You might wonder whether we can generalize the idea of binomial coefficients to trinomials and other larger nomials. The answer is: yes! These are called multinomial coefficients and are denoted $\binom{n}{n_1,n_2, \dots, n_k}$. In particular, $$\binom{n}{n_1, n_2, \dots, n_k} = \frac{n!}{n_1! n_2! \cdots n_k!}$$ is the coefficient for the term $(x_1^{n_1} x_2^{n_2} \cdots x_k^{n_k})$ in $(x_1 + x_2 + \cdots + x_k)^n$. Just like with the Binomial Theorem, one can prove that this is true combinatorially—notice a suspicious similarity in this definition.

The Pigeonhole Principle

On the second floor of Crerar, just outside the TA office hour rooms, you'll find the grad student mailboxes. These mail slots are also called pigeonholes. This came from earlier usage, when people really did keep birds in large arrangements of small compartments.

The pigeonhole principle was first stated by Dirichlet in the 1800s and the story goes that it was named as such because Dirichlet's father was a postmaster. However, Dirichlet's naming and statement was in French and German and is rendered as pigeonhole in English. We don't really call these things pigeonholes anymore, and it is probably just as well that we think of birds and holes since it illustrates the basic idea quite nicely: if you have more birds than holes, then one of those holes is going to contain more than one bird.

Let $A_1, A_2, \dots, A_k$ be disjoint sets such that $\left| \bigcup\limits_{i=1}^k A_i \right| \gt k$. Then there exists a set $A_i$ such that $|A_i| \geq 2$.
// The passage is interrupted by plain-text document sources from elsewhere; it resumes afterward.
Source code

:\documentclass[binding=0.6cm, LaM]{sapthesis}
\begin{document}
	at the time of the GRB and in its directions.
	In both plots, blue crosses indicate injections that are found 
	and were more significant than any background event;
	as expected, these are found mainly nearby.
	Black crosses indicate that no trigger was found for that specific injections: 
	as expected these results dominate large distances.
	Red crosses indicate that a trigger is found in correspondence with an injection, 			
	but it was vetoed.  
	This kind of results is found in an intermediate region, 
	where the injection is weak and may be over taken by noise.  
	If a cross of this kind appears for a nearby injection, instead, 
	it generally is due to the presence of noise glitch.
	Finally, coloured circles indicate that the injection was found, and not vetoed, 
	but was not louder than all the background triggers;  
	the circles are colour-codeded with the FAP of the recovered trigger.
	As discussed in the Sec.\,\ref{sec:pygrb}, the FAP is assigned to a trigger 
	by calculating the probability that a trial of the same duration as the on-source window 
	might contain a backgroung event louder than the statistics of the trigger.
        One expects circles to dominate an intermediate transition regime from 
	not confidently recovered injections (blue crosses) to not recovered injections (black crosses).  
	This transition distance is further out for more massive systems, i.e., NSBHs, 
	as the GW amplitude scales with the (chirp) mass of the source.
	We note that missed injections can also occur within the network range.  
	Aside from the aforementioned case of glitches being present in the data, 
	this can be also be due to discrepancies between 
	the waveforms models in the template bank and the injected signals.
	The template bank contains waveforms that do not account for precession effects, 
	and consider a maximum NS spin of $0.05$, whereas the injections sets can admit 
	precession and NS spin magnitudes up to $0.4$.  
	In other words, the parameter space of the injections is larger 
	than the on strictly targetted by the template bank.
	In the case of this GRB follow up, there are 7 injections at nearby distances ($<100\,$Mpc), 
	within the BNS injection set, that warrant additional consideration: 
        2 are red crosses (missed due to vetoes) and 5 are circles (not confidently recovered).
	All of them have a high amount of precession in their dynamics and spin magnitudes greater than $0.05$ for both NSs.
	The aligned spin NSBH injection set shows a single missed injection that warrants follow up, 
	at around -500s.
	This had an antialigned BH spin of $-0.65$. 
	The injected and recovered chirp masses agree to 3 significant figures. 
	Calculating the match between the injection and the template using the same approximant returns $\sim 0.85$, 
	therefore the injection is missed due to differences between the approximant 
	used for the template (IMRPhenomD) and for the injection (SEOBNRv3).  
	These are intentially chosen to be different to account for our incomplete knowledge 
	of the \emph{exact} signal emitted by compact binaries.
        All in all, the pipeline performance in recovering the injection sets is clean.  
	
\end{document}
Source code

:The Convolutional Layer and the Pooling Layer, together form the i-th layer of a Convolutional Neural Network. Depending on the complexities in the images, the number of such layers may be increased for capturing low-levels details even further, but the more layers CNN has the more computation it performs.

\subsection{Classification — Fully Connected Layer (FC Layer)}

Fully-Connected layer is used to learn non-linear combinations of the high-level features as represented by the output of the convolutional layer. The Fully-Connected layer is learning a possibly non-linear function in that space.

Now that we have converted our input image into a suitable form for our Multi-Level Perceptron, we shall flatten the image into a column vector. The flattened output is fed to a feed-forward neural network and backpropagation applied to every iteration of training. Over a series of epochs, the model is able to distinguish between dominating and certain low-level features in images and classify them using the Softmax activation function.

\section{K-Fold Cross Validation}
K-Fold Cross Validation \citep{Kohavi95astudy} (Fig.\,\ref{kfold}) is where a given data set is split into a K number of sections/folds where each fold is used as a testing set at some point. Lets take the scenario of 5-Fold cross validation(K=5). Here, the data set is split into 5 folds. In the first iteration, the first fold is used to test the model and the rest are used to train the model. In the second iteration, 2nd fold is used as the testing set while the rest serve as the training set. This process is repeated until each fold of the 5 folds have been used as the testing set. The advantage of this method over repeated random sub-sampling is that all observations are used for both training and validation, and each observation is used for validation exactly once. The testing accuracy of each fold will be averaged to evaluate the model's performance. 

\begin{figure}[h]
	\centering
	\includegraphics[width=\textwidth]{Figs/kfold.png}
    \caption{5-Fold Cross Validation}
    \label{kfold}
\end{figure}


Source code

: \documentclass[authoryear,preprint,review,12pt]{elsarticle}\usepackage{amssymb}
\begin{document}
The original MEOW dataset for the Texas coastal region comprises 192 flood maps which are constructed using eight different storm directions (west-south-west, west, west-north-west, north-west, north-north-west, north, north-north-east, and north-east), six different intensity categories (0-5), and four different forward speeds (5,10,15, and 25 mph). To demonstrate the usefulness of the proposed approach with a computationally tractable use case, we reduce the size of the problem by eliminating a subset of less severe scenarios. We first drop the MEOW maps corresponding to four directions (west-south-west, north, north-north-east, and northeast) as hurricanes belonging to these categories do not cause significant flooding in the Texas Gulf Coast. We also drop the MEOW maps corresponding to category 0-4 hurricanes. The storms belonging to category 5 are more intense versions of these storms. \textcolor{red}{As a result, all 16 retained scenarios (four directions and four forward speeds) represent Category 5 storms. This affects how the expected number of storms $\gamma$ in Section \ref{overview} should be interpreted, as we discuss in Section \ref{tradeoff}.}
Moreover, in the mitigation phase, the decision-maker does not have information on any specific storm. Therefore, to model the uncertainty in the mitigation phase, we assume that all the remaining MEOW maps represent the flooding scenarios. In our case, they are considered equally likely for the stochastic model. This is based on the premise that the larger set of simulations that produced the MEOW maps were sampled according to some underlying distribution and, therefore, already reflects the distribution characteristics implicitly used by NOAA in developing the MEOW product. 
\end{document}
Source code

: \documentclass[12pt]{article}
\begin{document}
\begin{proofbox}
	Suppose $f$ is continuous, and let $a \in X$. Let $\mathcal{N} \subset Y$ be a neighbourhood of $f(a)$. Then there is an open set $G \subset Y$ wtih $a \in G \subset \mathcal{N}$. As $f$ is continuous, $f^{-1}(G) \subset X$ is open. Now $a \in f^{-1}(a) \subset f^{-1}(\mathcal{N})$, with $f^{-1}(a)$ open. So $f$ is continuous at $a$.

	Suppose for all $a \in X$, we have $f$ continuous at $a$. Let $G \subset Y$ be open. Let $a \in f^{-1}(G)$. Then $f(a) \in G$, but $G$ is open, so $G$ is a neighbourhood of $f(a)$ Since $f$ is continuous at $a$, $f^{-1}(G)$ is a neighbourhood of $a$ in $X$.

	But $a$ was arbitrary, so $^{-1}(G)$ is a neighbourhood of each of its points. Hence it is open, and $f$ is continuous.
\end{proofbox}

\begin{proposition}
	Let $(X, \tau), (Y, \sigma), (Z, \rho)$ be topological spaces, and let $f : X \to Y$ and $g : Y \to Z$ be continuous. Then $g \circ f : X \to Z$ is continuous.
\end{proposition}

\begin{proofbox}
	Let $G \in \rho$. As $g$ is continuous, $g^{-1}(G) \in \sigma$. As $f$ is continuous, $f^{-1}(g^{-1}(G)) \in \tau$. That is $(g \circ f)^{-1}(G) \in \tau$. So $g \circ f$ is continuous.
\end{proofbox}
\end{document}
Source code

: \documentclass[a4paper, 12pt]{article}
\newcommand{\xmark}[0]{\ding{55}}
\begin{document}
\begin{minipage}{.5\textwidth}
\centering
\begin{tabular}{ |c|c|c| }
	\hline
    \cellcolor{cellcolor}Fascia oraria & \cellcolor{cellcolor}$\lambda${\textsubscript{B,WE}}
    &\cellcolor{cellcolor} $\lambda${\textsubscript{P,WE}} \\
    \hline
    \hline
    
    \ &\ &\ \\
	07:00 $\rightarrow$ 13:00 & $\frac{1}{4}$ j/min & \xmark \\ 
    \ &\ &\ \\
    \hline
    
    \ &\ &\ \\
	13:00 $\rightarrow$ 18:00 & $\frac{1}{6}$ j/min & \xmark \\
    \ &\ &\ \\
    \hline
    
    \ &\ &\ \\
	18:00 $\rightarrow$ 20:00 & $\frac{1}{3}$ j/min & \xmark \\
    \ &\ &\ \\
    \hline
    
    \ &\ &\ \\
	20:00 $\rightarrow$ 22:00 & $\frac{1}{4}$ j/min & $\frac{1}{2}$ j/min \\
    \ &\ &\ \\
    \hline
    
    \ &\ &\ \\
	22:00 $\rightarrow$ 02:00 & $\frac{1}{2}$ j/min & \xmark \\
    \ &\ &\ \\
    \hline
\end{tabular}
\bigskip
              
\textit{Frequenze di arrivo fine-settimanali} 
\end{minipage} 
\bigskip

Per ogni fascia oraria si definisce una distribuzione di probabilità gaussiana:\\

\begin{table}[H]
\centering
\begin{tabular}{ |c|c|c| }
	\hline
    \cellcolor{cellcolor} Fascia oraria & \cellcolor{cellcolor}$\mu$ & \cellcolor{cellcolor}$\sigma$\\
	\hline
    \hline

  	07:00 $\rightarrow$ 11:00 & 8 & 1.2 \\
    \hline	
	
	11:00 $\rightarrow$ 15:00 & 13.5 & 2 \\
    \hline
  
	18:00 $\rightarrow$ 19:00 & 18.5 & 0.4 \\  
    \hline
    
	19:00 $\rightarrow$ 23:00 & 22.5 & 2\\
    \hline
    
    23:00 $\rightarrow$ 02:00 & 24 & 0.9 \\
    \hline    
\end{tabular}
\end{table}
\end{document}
Suppose we have $\left| \bigcup\limits_{i=1}^k A_i \right| \gt k$. Let us assume that $|A_i| \leq 1$ for all $1 \leq i \leq k$. Then by the sum rule, we have $$\left| \bigcup_{i=1}^k A_i \right| = \sum_{i=1}^k |A_i| \leq \sum_{i=1}^k 1 = k,$$ which contradicts our initial hypothesis that $\left| \bigcup\limits_{i=1}^k A_i \right| \gt k$.

This idea seems very obvious, but it leads to some useful results.

Let $A$ and $B$ be finite sets with $|A| \gt |B|$ and let $f:A \to B$ be a function. Then $f$ is not one-to-one.

Let $B = \{b_1, b_2, \dots, b_n\}$. Consider the set $A_i = f^{-1}(b_i)$ for $1 \leq i \leq n$. Then there are $n$ sets $A_i$—one for each element of $B$. By the pigeonhole principle, since there are more elements of $A$ than there are elements of $B$, and there are as many sets $A_i$ as there are elements of $B$, there must be one set $A_i$ such that $|A_i| \geq 2$. Therefore, $f$ is not one-to-one.

Suppose I'm a charlatan and I claim that I have a perfect lossless compression algorithm that I'd like to scam some sweet VC funding for. Recall that all data is really just a binary string. So, what I'm essentially claiming is that for every string $x \in \{0,1\}^*$, I can compress it into some other string $x'$ that's shorter and I can decompress it to recover $x$. Let's consider all the binary strings of length $n$. From our previous discussions, we know there are exactly $2^n$ such binary strings. How many strings of length $\lt n$ are there? There are $2^0 + 2^1 + \cdots 2^{n-1} = 2^n - 1$ such strings. But $2^n-1 \lt 2^n$, so there is at least one string of length $\lt n$ that corresponds to two strings of length $n$ after compression.